*** Given data Section Begins ***
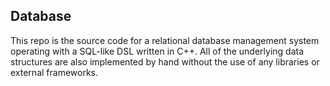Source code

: ## Database

This repo is the source code for a relational database management system operating with a SQL-like DSL written in C++. All of the underlying data structures are also implemented by hand without the use of any libraries or external frameworks.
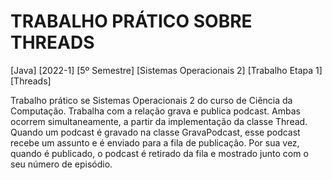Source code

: # TRABALHO PRÁTICO SOBRE THREADS
[Java] [2022-1] [5º Semestre] [Sistemas Operacionais 2] [Trabalho Etapa 1] [Threads]
  
Trabalho prático se Sistemas Operacionais 2 do curso de Ciência da Computação. Trabalha com a relação grava e publica podcast. Ambas ocorrem simultaneamente, a partir da implementação da classe Thread. Quando um podcast é gravado na classe GravaPodcast, esse podcast recebe um assunto e é enviado para a fila de publicação. Por sua vez, quando é publicado, o podcast é retirado da fila e mostrado junto com o seu número de episódio.
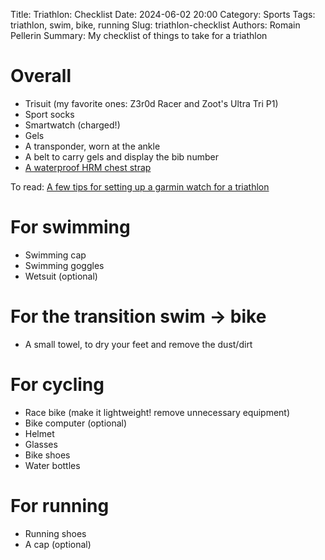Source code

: Title: Triathlon: Checklist
Date: 2024-06-02 20:00
Category: Sports
Tags: triathlon, swim, bike, running
Slug: triathlon-checklist
Authors: Romain Pellerin
Summary: My checklist of things to take for a triathlon

# Overall

- Trisuit (my favorite ones: Z3r0d Racer and Zoot's Ultra Tri P1)
- Sport socks
- Smartwatch (charged!)
- Gels
- A transponder, worn at the ankle
- A belt to carry gels and display the bib number
- [A waterproof HRM chest strap](https://www.garmin.com/fr-FR/p/770963)

To read: [A few tips for setting up a garmin watch for a triathlon](https://www.reddit.com/r/triathlon/comments/doqkn5/a_few_tips_for_setting_up_a_garmin_watch_for_a/)

# For swimming

- Swimming cap
- Swimming goggles
- Wetsuit (optional)

# For the transition swim -> bike

- A small towel, to dry your feet and remove the dust/dirt

# For cycling

- Race bike (make it lightweight! remove unnecessary equipment)
- Bike computer (optional)
- Helmet
- Glasses
- Bike shoes
- Water bottles

# For running

- Running shoes
- A cap (optional)
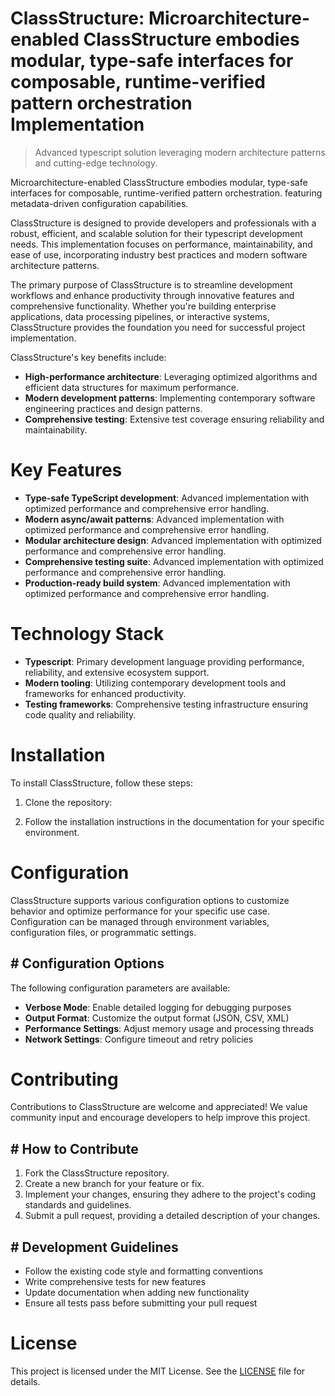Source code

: <!-- fallback_ClassStructure_20250806034013_86709 -->

# ClassStructure: Microarchitecture-enabled ClassStructure embodies modular, type-safe interfaces for composable, runtime-verified pattern orchestration Implementation
> Advanced typescript solution leveraging modern architecture patterns and cutting-edge technology.

Microarchitecture-enabled ClassStructure embodies modular, type-safe interfaces for composable, runtime-verified pattern orchestration. featuring metadata-driven configuration capabilities.

ClassStructure is designed to provide developers and professionals with a robust, efficient, and scalable solution for their typescript development needs. This implementation focuses on performance, maintainability, and ease of use, incorporating industry best practices and modern software architecture patterns.

The primary purpose of ClassStructure is to streamline development workflows and enhance productivity through innovative features and comprehensive functionality. Whether you're building enterprise applications, data processing pipelines, or interactive systems, ClassStructure provides the foundation you need for successful project implementation.

ClassStructure's key benefits include:

* **High-performance architecture**: Leveraging optimized algorithms and efficient data structures for maximum performance.
* **Modern development patterns**: Implementing contemporary software engineering practices and design patterns.
* **Comprehensive testing**: Extensive test coverage ensuring reliability and maintainability.

# Key Features

* **Type-safe TypeScript development**: Advanced implementation with optimized performance and comprehensive error handling.
* **Modern async/await patterns**: Advanced implementation with optimized performance and comprehensive error handling.
* **Modular architecture design**: Advanced implementation with optimized performance and comprehensive error handling.
* **Comprehensive testing suite**: Advanced implementation with optimized performance and comprehensive error handling.
* **Production-ready build system**: Advanced implementation with optimized performance and comprehensive error handling.

# Technology Stack

* **Typescript**: Primary development language providing performance, reliability, and extensive ecosystem support.
* **Modern tooling**: Utilizing contemporary development tools and frameworks for enhanced productivity.
* **Testing frameworks**: Comprehensive testing infrastructure ensuring code quality and reliability.

# Installation

To install ClassStructure, follow these steps:

1. Clone the repository:


2. Follow the installation instructions in the documentation for your specific environment.

# Configuration

ClassStructure supports various configuration options to customize behavior and optimize performance for your specific use case. Configuration can be managed through environment variables, configuration files, or programmatic settings.

## # Configuration Options

The following configuration parameters are available:

* **Verbose Mode**: Enable detailed logging for debugging purposes
* **Output Format**: Customize the output format (JSON, CSV, XML)
* **Performance Settings**: Adjust memory usage and processing threads
* **Network Settings**: Configure timeout and retry policies

# Contributing

Contributions to ClassStructure are welcome and appreciated! We value community input and encourage developers to help improve this project.

## # How to Contribute

1. Fork the ClassStructure repository.
2. Create a new branch for your feature or fix.
3. Implement your changes, ensuring they adhere to the project's coding standards and guidelines.
4. Submit a pull request, providing a detailed description of your changes.

## # Development Guidelines

* Follow the existing code style and formatting conventions
* Write comprehensive tests for new features
* Update documentation when adding new functionality
* Ensure all tests pass before submitting your pull request

# License

This project is licensed under the MIT License. See the [LICENSE](https://github.com/QOZU/ClassStructure/blob/main/LICENSE) file for details.
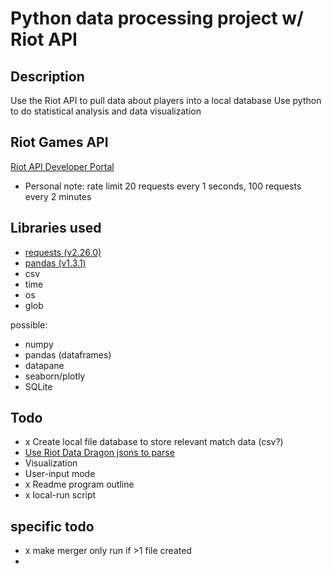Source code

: # Python data processing project w/ Riot API

## Description
Use the Riot API to pull data about players into a local database
Use python to do statistical analysis and data visualization 

## Riot Games API
[Riot API Developer Portal](https://developer.riotgames.com/apis)
  - Personal note: rate limit 20 requests every 1 seconds, 100 requests every 2 minutes

## Libraries used
  - [requests (v2.26.0)](https://docs.python-requests.org/en/master/)
  - [pandas (v1.3.1)](https://pandas.pydata.org/)
  - csv
  - time
  - os
  - glob
  
 possible:
  - numpy
  - pandas (dataframes)
  - datapane
  - seaborn/plotly
  - SQLite
    
    
## Todo
  - x Create local file database to store relevant match data (csv?)
  - [Use Riot Data Dragon jsons to parse](https://developer.riotgames.com/docs/lol#data-dragon)
  - Visualization
  - User-input mode
  - x Readme program outline
  - x local-run script
  
 
## specific todo
  - x make merger only run if >1 file created
  - 
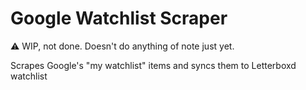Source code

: # Google Watchlist Scraper

⚠️ WIP, not done. Doesn't do anything of note just yet.

Scrapes Google's "my watchlist" items and syncs them to Letterboxd watchlist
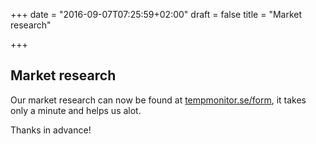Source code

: +++
date = "2016-09-07T07:25:59+02:00"
draft = false
title = "Market research"

+++

## Market research

Our market research can now be found at [tempmonitor.se/form](tempmonitor.se/form), it takes only a minute and helps us alot.

Thanks in advance!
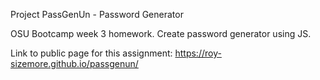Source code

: Project PassGenUn - Password Generator

OSU Bootcamp week 3 homework. Create password generator using JS.

Link to public page for this assignment: 
https://roy-sizemore.github.io/passgenun/
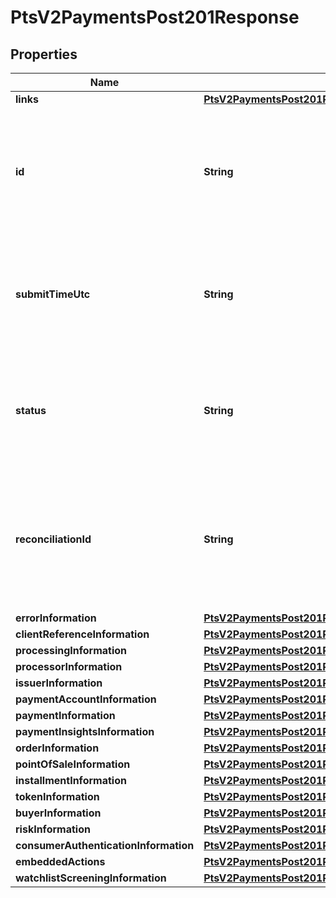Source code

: 
# PtsV2PaymentsPost201Response

## Properties
Name | Type | Description | Notes
------------ | ------------- | ------------- | -------------
**links** | [**PtsV2PaymentsPost201ResponseLinks**](PtsV2PaymentsPost201ResponseLinks.md) |  |  [optional]
**id** | **String** | An unique identification number generated by Cybersource to identify the submitted request. Returned by all services. It is also appended to the endpoint of the resource. On incremental authorizations, this value with be the same as the identification number returned in the original authorization response.  |  [optional]
**submitTimeUtc** | **String** | Time of request in UTC. Format: &#x60;YYYY-MM-DDThh:mm:ssZ&#x60; **Example** &#x60;2016-08-11T22:47:57Z&#x60; equals August 11, 2016, at 22:47:57 (10:47:57 p.m.). The &#x60;T&#x60; separates the date and the time. The &#x60;Z&#x60; indicates UTC.  Returned by Cybersource for all services.  |  [optional]
**status** | **String** | The status of the submitted transaction.  Possible values:  - AUTHORIZED  - PARTIAL_AUTHORIZED  - AUTHORIZED_PENDING_REVIEW  - AUTHORIZED_RISK_DECLINED  - PENDING_AUTHENTICATION  - PENDING_REVIEW  - DECLINED  - INVALID_REQUEST  |  [optional]
**reconciliationId** | **String** | Reference number for the transaction. Depending on how your Cybersource account is configured, this value could either be provided in the API request or generated by CyberSource. The actual value used in the request to the processor is provided back to you by Cybersource in the response.  |  [optional]
**errorInformation** | [**PtsV2PaymentsPost201ResponseErrorInformation**](PtsV2PaymentsPost201ResponseErrorInformation.md) |  |  [optional]
**clientReferenceInformation** | [**PtsV2PaymentsPost201ResponseClientReferenceInformation**](PtsV2PaymentsPost201ResponseClientReferenceInformation.md) |  |  [optional]
**processingInformation** | [**PtsV2PaymentsPost201ResponseProcessingInformation**](PtsV2PaymentsPost201ResponseProcessingInformation.md) |  |  [optional]
**processorInformation** | [**PtsV2PaymentsPost201ResponseProcessorInformation**](PtsV2PaymentsPost201ResponseProcessorInformation.md) |  |  [optional]
**issuerInformation** | [**PtsV2PaymentsPost201ResponseIssuerInformation**](PtsV2PaymentsPost201ResponseIssuerInformation.md) |  |  [optional]
**paymentAccountInformation** | [**PtsV2PaymentsPost201ResponsePaymentAccountInformation**](PtsV2PaymentsPost201ResponsePaymentAccountInformation.md) |  |  [optional]
**paymentInformation** | [**PtsV2PaymentsPost201ResponsePaymentInformation**](PtsV2PaymentsPost201ResponsePaymentInformation.md) |  |  [optional]
**paymentInsightsInformation** | [**PtsV2PaymentsPost201ResponsePaymentInsightsInformation**](PtsV2PaymentsPost201ResponsePaymentInsightsInformation.md) |  |  [optional]
**orderInformation** | [**PtsV2PaymentsPost201ResponseOrderInformation**](PtsV2PaymentsPost201ResponseOrderInformation.md) |  |  [optional]
**pointOfSaleInformation** | [**PtsV2PaymentsPost201ResponsePointOfSaleInformation**](PtsV2PaymentsPost201ResponsePointOfSaleInformation.md) |  |  [optional]
**installmentInformation** | [**PtsV2PaymentsPost201ResponseInstallmentInformation**](PtsV2PaymentsPost201ResponseInstallmentInformation.md) |  |  [optional]
**tokenInformation** | [**PtsV2PaymentsPost201ResponseTokenInformation**](PtsV2PaymentsPost201ResponseTokenInformation.md) |  |  [optional]
**buyerInformation** | [**PtsV2PaymentsPost201ResponseBuyerInformation**](PtsV2PaymentsPost201ResponseBuyerInformation.md) |  |  [optional]
**riskInformation** | [**PtsV2PaymentsPost201ResponseRiskInformation**](PtsV2PaymentsPost201ResponseRiskInformation.md) |  |  [optional]
**consumerAuthenticationInformation** | [**PtsV2PaymentsPost201ResponseConsumerAuthenticationInformation**](PtsV2PaymentsPost201ResponseConsumerAuthenticationInformation.md) |  |  [optional]
**embeddedActions** | [**PtsV2PaymentsPost201ResponseEmbeddedActions**](PtsV2PaymentsPost201ResponseEmbeddedActions.md) |  |  [optional]
**watchlistScreeningInformation** | [**PtsV2PaymentsPost201ResponseWatchlistScreeningInformation**](PtsV2PaymentsPost201ResponseWatchlistScreeningInformation.md) |  |  [optional]




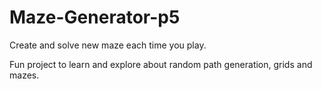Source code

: # Maze-Generator-p5
Create and solve new maze each time you play.

Fun project to learn and explore about random path generation, grids and mazes. 
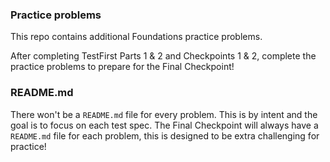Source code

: ### Practice problems

This repo contains additional Foundations practice problems.

After completing TestFirst Parts 1 & 2 and Checkpoints 1 & 2, complete the practice problems to prepare for the Final Checkpoint!

### README.md

There won't be a `README.md` file for every problem. This is by intent and the goal is to focus on each test spec. The Final Checkpoint will always have a `README.md` file for each problem, this is designed to be extra challenging for practice!
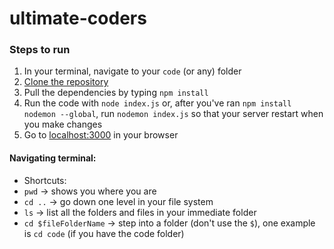 # ultimate-coders

### Steps to run

1. In your terminal, navigate to your `code` (or any) folder
3. [Clone the repository](https://docs.github.com/en/repositories/creating-and-managing-repositories/cloning-a-repository)
4. Pull the dependencies by typing `npm install`
5. Run the code with `node index.js` or, after you've ran `npm install nodemon --global`, run `nodemon index.js` so that your server restart when you make changes
6. Go to [localhost:3000](localhost:3000) in your browser 

#### Navigating terminal:
 * Shortcuts: 
 * `pwd` -> shows you where you are 
 * `cd ..` -> go down one level in your file system
 * `ls` -> list all the folders and files in your immediate folder
 * `cd $fileFolderName` -> step into a folder (don't use the `$`), one example is `cd code` (if you have the code folder)
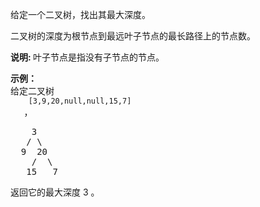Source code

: <html>
 <body>
  <p>
   给定一个二叉树，找出其最大深度。
  </p>
  <p>
   二叉树的深度为根节点到最远叶子节点的最长路径上的节点数。
  </p>
  <p>
   <strong>
    说明:
   </strong>
   叶子节点是指没有子节点的节点。
  </p>
  <p>
   <strong>
    示例：
   </strong>
   <br/>
   给定二叉树
   <code>
    [3,9,20,null,null,15,7]
   </code>
   ，
  </p>
  <pre>    3
   / \
  9  20
    /  \
   15   7</pre>
  <p>
   返回它的最大深度 3 。
  </p>
 </body>
</html>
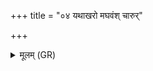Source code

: +++
title = "०४ यथाखरो मघवंश् चारुर्"

+++
<details><summary>मूलम् (GR)</summary>

यथाखरो मघवंश् चारुर् एष  
प्रियो मृगाणां सुषदा बभूव ।  
एवेयं जुष्टा भगस्यास्तु  
संप्रिया पत्याविराधयन्ती ॥
</details>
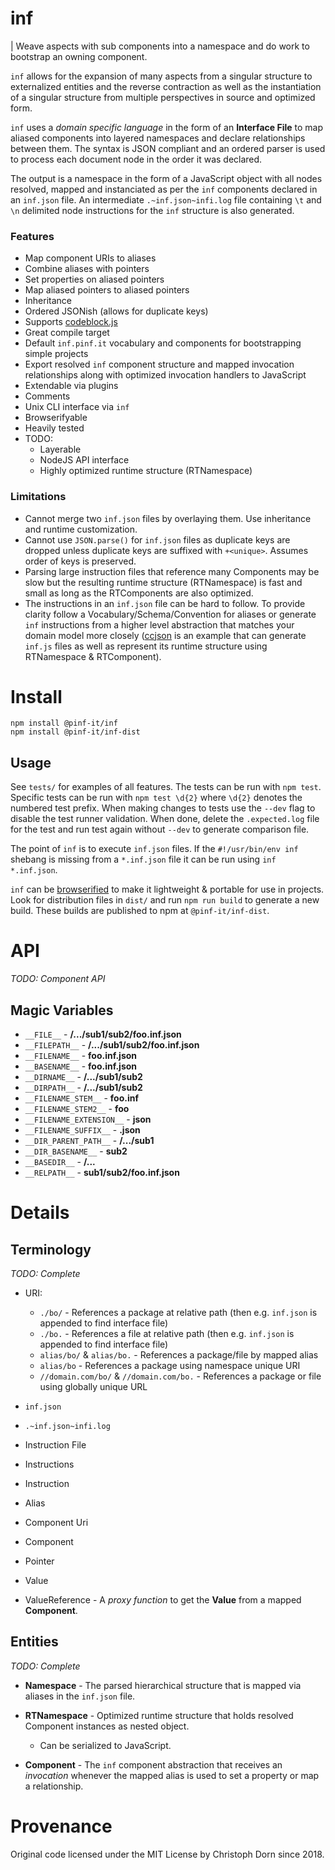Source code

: inf
===

| Weave aspects with sub components into a namespace and do work to bootstrap an owning component.

`inf` allows for the expansion of many aspects from a singular structure to externalized entities and the reverse contraction as well as the instantiation of a singular structure from multiple perspectives in source and optimized form.

`inf` uses a *domain specific language* in the form of an **Interface File** to map aliased components into layered namespaces and declare relationships between them. The syntax is JSON compliant and an ordered parser is used to process each document node in the order it was declared.

The output is a namespace in the form of a JavaScript object with all nodes resolved, mapped and instanciated as per the `inf` components declared in an `inf.json` file. An intermediate `.~inf.json~infi.log` file containing `\t` and `\n` delimited node instructions for the `inf` structure is also generated.

### Features

  * Map component URIs to aliases
  * Combine aliases with pointers
  * Set properties on aliased pointers
  * Map aliased pointers to aliased pointers
  * Inheritance
  * Ordered JSONish (allows for duplicate keys)
  * Supports [codeblock.js](https://github.com/0ink/codeblock.js)
  * Great compile target
  * Default `inf.pinf.it` vocabulary and components for bootstrapping simple projects
  * Export resolved `inf` component structure and mapped invocation relationships along with optimized invocation handlers to JavaScript
  * Extendable via plugins
  * Comments
  * Unix CLI interface via `inf`
  * Browserifyable
  * Heavily tested
  * TODO:
    * Layerable
    * NodeJS API interface
    * Highly optimized runtime structure (RTNamespace)

### Limitations

  * Cannot merge two `inf.json` files by overlaying them. Use inheritance and runtime customization.
  * Cannot use `JSON.parse()` for `inf.json` files as duplicate keys are dropped unless duplicate keys are suffixed with `+<unique>`. Assumes order of keys is preserved.
  * Parsing large instruction files that reference many Components may be slow but the resulting runtime structure (RTNamespace) is fast and small as long as the RTComponents are also optimized.
  * The instructions in an `inf.json` file can be hard to follow. To provide clarity follow a Vocabulary/Schema/Convention for aliases or generate `inf` instructions from a higher level abstraction that matches your domain model more closely ([ccjson](https://github.com/ccjson/ccjson.nodejs) is an example that can generate `inf.js` files as well as represent its runtime structure using RTNamespace & RTComponent).


Install
=======

    npm install @pinf-it/inf
    npm install @pinf-it/inf-dist


Usage
-----

See `tests/` for examples of all features. The tests can be run with `npm test`. Specific tests can be run with `npm test \d{2}` where `\d{2}` denotes the numbered test prefix. When making changes to tests use the `--dev` flag to disable the test runner validation. When done, delete the `.expected.log` file for the test and run test again without `--dev` to generate comparison file.

The point of `inf` is to execute `inf.json` files. If the `#!/usr/bin/env inf` shebang is missing from a `*.inf.json` file it can be run using `inf *.inf.json`.

`inf` can be [browserified](https://github.com/browserify/browserify) to make it lightweight & portable for use in projects. Look for distribution files in `dist/` and run `npm run build` to generate a new build. These builds are published to npm at `@pinf-it/inf-dist`.


API
===

*TODO: Component API*

Magic Variables
---------------

  * `__FILE__` - **/.../sub1/sub2/foo.inf.json**
  * `__FILEPATH__` - **/.../sub1/sub2/foo.inf.json**
  * `__FILENAME__` - **foo.inf.json**
  * `__BASENAME__` - **foo.inf.json**
  * `__DIRNAME__` - **/.../sub1/sub2**
  * `__DIRPATH__` - **/.../sub1/sub2**
  * `__FILENAME_STEM__` - **foo.inf**
  * `__FILENAME_STEM2__` - **foo**
  * `__FILENAME_EXTENSION__` - **json**
  * `__FILENAME_SUFFIX__` - **.json**
  * `__DIR_PARENT_PATH__` - **/.../sub1**
  * `__DIR_BASENAME__` - **sub2**
  * `__BASEDIR__` - **/...**
  * `__RELPATH__` - **sub1/sub2/foo.inf.json**


Details
=======

Terminology
-----------

*TODO: Complete*

  * URI:
    * `./bo/` - References a package at relative path (then e.g. `inf.json` is appended to find interface file)
    * `./bo.` - References a file at relative path (then e.g. `inf.json` is appended to find interface file)
    * `alias/bo/` & `alias/bo.` - References a package/file by mapped alias
    * `alias/bo` - References a package using namespace unique URI
    * `//domain.com/bo/` & `//domain.com/bo.` - References a package or file using globally unique URL

  * `inf.json`
  * `.~inf.json~infi.log`
  * Instruction File
  * Instructions
  * Instruction
  * Alias
  * Component Uri
  * Component
  * Pointer
  * Value
  * ValueReference - A *proxy function* to get the **Value** from a mapped **Component**.

Entities
--------

*TODO: Complete*

  * **Namespace** - The parsed hierarchical structure that is mapped via aliases in the `inf.json` file.

  * **RTNamespace** - Optimized runtime structure that holds resolved Component instances as nested object.
    * Can be serialized to JavaScript.

  * **Component** - The `inf` component abstraction that receives an *invocation* whenever the mapped alias is used to set a property or map a relationship.


Provenance
==========

Original code licensed under the MIT License by Christoph Dorn since 2018.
*** Given data Section Ends ***
**What this task involves**
The answer must be an exact copy of the lines above, from the start of the records through the line with "and cutting-edge technology.", and of nothing else; no pictures belong in it.

**Solution**
Source code

: ## Database

This repo is the source code for a relational database management system operating with a SQL-like DSL written in C++. All of the underlying data structures are also implemented by hand without the use of any libraries or external frameworks.
Source code

: # TRABALHO PRÁTICO SOBRE THREADS
[Java] [2022-1] [5º Semestre] [Sistemas Operacionais 2] [Trabalho Etapa 1] [Threads]
  
Trabalho prático se Sistemas Operacionais 2 do curso de Ciência da Computação. Trabalha com a relação grava e publica podcast. Ambas ocorrem simultaneamente, a partir da implementação da classe Thread. Quando um podcast é gravado na classe GravaPodcast, esse podcast recebe um assunto e é enviado para a fila de publicação. Por sua vez, quando é publicado, o podcast é retirado da fila e mostrado junto com o seu número de episódio.
Source code

: Title: Triathlon: Checklist
Date: 2024-06-02 20:00
Category: Sports
Tags: triathlon, swim, bike, running
Slug: triathlon-checklist
Authors: Romain Pellerin
Summary: My checklist of things to take for a triathlon

# Overall

- Trisuit (my favorite ones: Z3r0d Racer and Zoot's Ultra Tri P1)
- Sport socks
- Smartwatch (charged!)
- Gels
- A transponder, worn at the ankle
- A belt to carry gels and display the bib number
- [A waterproof HRM chest strap](https://www.garmin.com/fr-FR/p/770963)

To read: [A few tips for setting up a garmin watch for a triathlon](https://www.reddit.com/r/triathlon/comments/doqkn5/a_few_tips_for_setting_up_a_garmin_watch_for_a/)

# For swimming

- Swimming cap
- Swimming goggles
- Wetsuit (optional)

# For the transition swim -> bike

- A small towel, to dry your feet and remove the dust/dirt

# For cycling

- Race bike (make it lightweight! remove unnecessary equipment)
- Bike computer (optional)
- Helmet
- Glasses
- Bike shoes
- Water bottles

# For running

- Running shoes
- A cap (optional)
Source code

: <!-- fallback_ClassStructure_20250806034013_86709 -->

# ClassStructure: Microarchitecture-enabled ClassStructure embodies modular, type-safe interfaces for composable, runtime-verified pattern orchestration Implementation
> Advanced typescript solution leveraging modern architecture patterns and cutting-edge technology.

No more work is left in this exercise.